Surgery is the main treatment for melanoma — a dangerous form of skin cancer — but a patient’s insurance could affect whether or not that cancer is quickly removed, new research suggests.
After reviewing thousands of melanoma cases, researchers at the University of North Carolina Lineberger Comprehensive Cancer Center reported that patients with Medicaid were more likely to face delays in scheduling their surgery than those with private insurance.
Medicaid is the federally funded health insurance program for poor and needy people.
“The primary treatment for most melanoma is surgical excision, which can be curative,” said study author Dr. Ade Adamson, a clinical instructor in the UNC School of Medicine’s department of dermatology.
“These delays in care are concerning, particularly if they disproportionately affect those who might be the most vulnerable, such as Medicaid patients,” he said in a hospital news release.
Researchers reviewed the records of almost 8,000 patients from North Carolina. All had been diagnosed with melanoma between 2004 and 2011. Patients had private health insurance, Medicaid or Medicare, the health insurance program for those 65 and older. Specifically, the study examined the amount of time between the patients’ diagnoses and their surgery.

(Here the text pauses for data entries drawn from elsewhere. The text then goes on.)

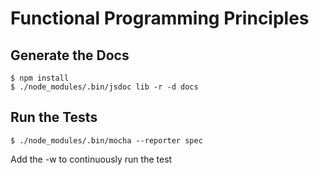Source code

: # Functional Programming Principles

## Generate the Docs
```
$ npm install
$ ./node_modules/.bin/jsdoc lib -r -d docs
```
## Run the Tests
```
$ ./node_modules/.bin/mocha --reporter spec
```
Add the -w to continuously run the test
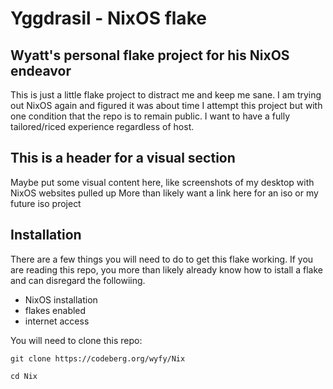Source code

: # Yggdrasil - NixOS flake

## Wyatt's personal flake project for his NixOS endeavor

This is just a little flake project to distract me and keep me sane. I am trying out NixOS again and figured it was about time I attempt this project but with one condition that the repo is to remain public. I want to have a fully tailored/riced experience regardless of host.

## This is a header for a visual section
Maybe put some visual content here, like screenshots of my desktop with NixOS websites pulled up
More than likely want a link here for an iso or my future iso project

## Installation
There are a few things you will need to do to get this flake working. If you are reading this repo, you more than likely already know how to istall a flake and can disregard the followiing.

* NixOS installation
* flakes enabled
* internet access

You will need to clone this repo:

```git clone https://codeberg.org/wyfy/Nix```

```cd Nix```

The study showed that the patients with Medicaid were 36 percent more likely than those with private insurance to experience surgical delays. Folks with Medicaid were also more likely to wait more than six weeks for their surgery after being told that they had melanoma. Delays were also more common among patients who were not white.

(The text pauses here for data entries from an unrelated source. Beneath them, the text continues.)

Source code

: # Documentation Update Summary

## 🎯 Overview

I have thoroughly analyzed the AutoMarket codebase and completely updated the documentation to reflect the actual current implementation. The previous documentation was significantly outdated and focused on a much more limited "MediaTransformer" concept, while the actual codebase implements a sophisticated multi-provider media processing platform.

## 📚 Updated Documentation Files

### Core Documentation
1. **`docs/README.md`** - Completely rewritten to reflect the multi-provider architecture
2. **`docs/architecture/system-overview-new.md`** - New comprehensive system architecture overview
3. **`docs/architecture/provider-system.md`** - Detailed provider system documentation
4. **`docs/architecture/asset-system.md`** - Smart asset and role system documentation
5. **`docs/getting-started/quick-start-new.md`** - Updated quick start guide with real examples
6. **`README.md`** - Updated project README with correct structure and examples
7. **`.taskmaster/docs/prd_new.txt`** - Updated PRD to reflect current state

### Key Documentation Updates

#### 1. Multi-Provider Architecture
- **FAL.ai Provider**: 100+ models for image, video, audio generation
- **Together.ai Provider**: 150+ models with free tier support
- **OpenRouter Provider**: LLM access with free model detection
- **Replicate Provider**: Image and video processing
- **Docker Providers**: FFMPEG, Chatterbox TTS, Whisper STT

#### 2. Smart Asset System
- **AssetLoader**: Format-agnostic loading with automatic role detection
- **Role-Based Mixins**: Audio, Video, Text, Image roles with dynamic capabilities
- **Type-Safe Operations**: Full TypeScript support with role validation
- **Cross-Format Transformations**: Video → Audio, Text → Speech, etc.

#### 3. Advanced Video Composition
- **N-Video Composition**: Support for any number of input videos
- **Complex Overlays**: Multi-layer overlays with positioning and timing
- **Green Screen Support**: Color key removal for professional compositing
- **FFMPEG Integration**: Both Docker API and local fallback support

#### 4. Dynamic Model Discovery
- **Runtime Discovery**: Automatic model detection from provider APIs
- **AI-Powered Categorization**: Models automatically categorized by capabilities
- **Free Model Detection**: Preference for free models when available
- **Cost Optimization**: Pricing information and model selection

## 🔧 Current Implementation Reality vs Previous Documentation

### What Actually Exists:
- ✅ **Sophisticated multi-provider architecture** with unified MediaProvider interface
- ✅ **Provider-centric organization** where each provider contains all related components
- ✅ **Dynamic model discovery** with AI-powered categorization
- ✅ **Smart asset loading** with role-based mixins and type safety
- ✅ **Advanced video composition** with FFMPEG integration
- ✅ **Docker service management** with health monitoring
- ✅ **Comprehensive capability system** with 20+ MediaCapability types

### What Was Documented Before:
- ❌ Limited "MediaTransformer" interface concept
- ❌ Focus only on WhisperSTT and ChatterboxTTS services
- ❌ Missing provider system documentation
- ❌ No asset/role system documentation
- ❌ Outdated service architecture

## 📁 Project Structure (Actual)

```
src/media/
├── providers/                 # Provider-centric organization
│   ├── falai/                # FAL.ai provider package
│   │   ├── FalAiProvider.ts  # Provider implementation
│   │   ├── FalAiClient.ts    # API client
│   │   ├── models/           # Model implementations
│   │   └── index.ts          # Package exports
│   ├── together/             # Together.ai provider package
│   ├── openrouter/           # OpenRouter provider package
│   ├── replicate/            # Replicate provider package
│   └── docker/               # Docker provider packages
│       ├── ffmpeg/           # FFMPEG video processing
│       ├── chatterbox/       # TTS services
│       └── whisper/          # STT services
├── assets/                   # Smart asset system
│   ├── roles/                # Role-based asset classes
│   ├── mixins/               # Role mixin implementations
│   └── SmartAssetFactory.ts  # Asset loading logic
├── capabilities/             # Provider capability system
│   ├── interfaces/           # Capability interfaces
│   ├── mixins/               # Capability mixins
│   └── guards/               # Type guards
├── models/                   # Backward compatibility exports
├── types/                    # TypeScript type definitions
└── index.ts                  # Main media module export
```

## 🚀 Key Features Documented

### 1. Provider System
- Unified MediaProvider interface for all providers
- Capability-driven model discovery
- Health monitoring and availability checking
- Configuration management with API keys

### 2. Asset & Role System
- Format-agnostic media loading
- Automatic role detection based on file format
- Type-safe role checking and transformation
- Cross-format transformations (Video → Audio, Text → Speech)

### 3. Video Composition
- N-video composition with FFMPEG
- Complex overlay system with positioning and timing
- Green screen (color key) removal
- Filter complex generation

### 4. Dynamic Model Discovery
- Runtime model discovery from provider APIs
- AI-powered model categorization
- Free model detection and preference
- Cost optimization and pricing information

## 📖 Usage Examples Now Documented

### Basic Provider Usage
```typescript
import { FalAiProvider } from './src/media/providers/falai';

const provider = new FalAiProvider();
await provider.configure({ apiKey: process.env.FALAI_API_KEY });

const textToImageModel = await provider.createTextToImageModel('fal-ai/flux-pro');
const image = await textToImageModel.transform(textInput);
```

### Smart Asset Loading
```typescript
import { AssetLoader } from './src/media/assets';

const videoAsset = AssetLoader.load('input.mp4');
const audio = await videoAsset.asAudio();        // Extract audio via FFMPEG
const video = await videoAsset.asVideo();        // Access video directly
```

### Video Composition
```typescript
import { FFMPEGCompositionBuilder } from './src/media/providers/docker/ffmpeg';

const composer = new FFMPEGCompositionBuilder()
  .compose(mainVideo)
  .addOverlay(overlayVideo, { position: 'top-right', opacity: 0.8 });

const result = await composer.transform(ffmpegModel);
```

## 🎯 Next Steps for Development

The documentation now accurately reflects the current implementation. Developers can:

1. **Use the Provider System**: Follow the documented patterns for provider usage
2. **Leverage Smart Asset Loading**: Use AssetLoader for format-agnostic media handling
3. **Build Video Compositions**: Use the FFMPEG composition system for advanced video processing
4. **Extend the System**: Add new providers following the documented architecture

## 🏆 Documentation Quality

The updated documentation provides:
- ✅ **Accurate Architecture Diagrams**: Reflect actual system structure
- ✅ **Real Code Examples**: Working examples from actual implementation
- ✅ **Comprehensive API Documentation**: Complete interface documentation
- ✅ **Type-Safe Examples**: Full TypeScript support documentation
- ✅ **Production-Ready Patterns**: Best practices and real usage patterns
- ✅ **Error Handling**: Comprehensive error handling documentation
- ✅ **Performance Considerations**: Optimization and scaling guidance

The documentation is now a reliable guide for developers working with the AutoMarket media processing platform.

The patients least likely to wait for melanoma surgery were those with private insurance. Those who were diagnosed or operated on by a dermatologist were also less likely to face surgical delays, according to the findings.
The researchers noted that Medicaid patients often lack access to dermatologists and may have trouble getting referrals for specialists, which could increase their risk for delays.

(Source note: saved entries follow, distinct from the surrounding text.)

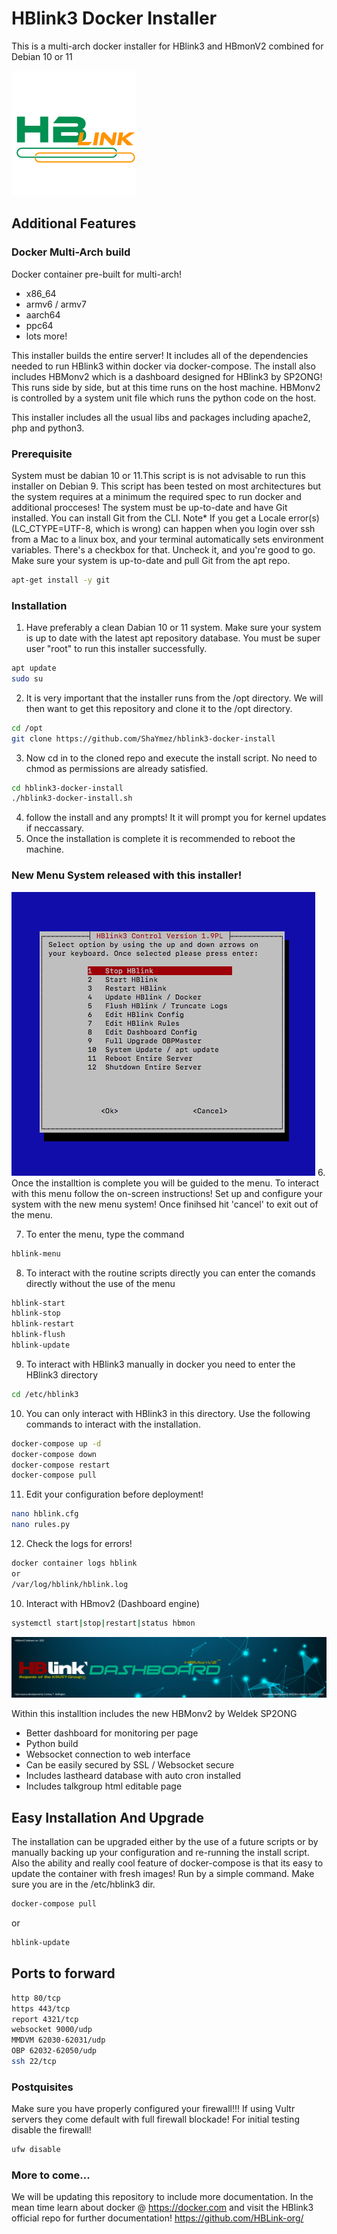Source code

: # HBlink3 Docker Installer
This is a multi-arch docker installer for HBlink3 and HBmonV2 combined for Debian 10 or 11

![HBlink](img/HBLINK_logoV1.png "HBlink")

## Additional Features
### Docker Multi-Arch build
Docker container pre-built for multi-arch!

* x86_64
* armv6 / armv7
* aarch64
* ppc64
* lots more!

This installer builds the entire server! It includes all of the dependencies needed to run HBlink3 within docker via docker-compose. The install also includes
HBMonv2 which is a dashboard designed for HBlink3 by SP2ONG! This runs side by side, but at this time runs on the host machine. HBMonv2 is controlled by a system unit file which runs the python code on the host.

This installer includes all the usual libs and packages including apache2, php and python3.

### Prerequisite
System must be dabian 10 or 11.This script is is not advisable to run this installer on Debian 9. This script has been tested on most architectures but the system requires at a minimum the required spec to run docker and additional procceses! The system must be up-to-date and have Git installed. You can install Git from the CLI.
Note* If you get a Locale error(s) (LC_CTYPE=UTF-8, which is wrong) can happen when you login over ssh from a Mac to a linux box, and your terminal automatically sets environment variables. There's a checkbox for that. Uncheck it, and you're good to go.
Make sure your system is up-to-date and pull Git from the apt repo.
```sh
apt-get install -y git
```
### Installation
1. Have preferably a clean Dabian 10 or 11 system. Make sure your system is up to date with the latest apt repository database. You must be super user "root" to run this installer successfully.
```sh
apt update
sudo su
```
2. It is very important that the installer runs from the /opt directory. We will then want to get this repository and clone it to the /opt directory.
```sh
cd /opt
git clone https://github.com/ShaYmez/hblink3-docker-install
```
3. Now cd in to the cloned repo and execute the install script. No need to chmod as permissions are already satisfied.
```sh
cd hblink3-docker-install
./hblink3-docker-install.sh
```
4. follow the install and any prompts! It it will prompt you for kernel updates if neccassary.
5. Once the installation is complete it is recommended to reboot the machine.

### New Menu System released with this installer!

![New HBlink Menu System](img/HBLINK_menu.png "HBlink-menu")
6. Once the installtion is complete you will be guided to the menu. To interact with this menu follow the on-screen
instructions! Set up and configure your system with the new menu system! Once finihsed hit 'cancel' to exit out of the
menu. 

7. To enter the menu, type the command
```sh
hblink-menu
```
8. To interact with the routine scripts directly you can enter the comands directly without the use of the menu
```sh
hblink-start
hblink-stop
hblink-restart
hblink-flush
hblink-update
```

9. To interact with HBlink3 manually in docker you need to enter the HBlink3 directory
```sh
cd /etc/hblink3
```
10. You can only interact with HBlink3 in this directory. Use the following commands to interact with the installation.
```sh
docker-compose up -d
docker-compose down
docker-compose restart
docker-compose pull
```
11. Edit your configuration before deployment!
```sh
nano hblink.cfg
nano rules.py
```
12. Check the logs for errors!
```sh
docker container logs hblink
or
/var/log/hblink/hblink.log
```
10. Interact with HBmov2 (Dashboard engine)
```sh
systemctl start|stop|restart|status hbmon
```

![New HBMonv2 Banner](img/HBLINK_logoV2.png "HBMonv2")

Within this installtion includes the new HBMonv2 by Weldek SP2ONG
* Better dashboard for monitoring per page
* Python build	
* Websocket connection to web interface	
* Can be easily secured by SSL / Websocket secure	
* Includes lastheard database with auto cron installed	
* Includes talkgroup html editable page	

## Easy Installation And Upgrade
The installation can be upgraded either by the use of a future scripts or by manually backing up your configuration and re-running the install script. Also the ability and really cool feature of docker-compose is that its easy to update the container with fresh images! Run by a simple command. Make sure you are in the /etc/hblink3 dir.
```sh
docker-compose pull
```
or 
```sh
hblink-update
```

## Ports to forward
```sh
http 80/tcp
https 443/tcp
report 4321/tcp
websocket 9000/udp
MMDVM 62030-62031/udp
OBP 62032-62050/udp
ssh 22/tcp
```
### Postquisites
Make sure you have properly configured your firewall!!! If using Vultr servers they come default with full firewall blockade! For initial testing
disable the firewall! 
```sh
ufw disable
``` 
### More to come...
We will be updating this repository to include more documentation. In the mean time learn about docker @ https://docker.com and visit the HBlink3 official repo for further documentation! https://github.com/HBLink-org/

“We have identified insurance type as a factor associated with timeliness of care delivered to patients with melanoma,” said Dr. Nancy Thomas, chair of the School of Medicine’s department of dermatology.
The authors said more research is needed to determine what is causing the delays in melanoma surgery.
“Once we figure this out we can think about ways to construct an intervention to make sure patients with this potentially deadly cancer get the timely, appropriate care they deserve,” Adamson said.
The study was published in JAMA Dermatology.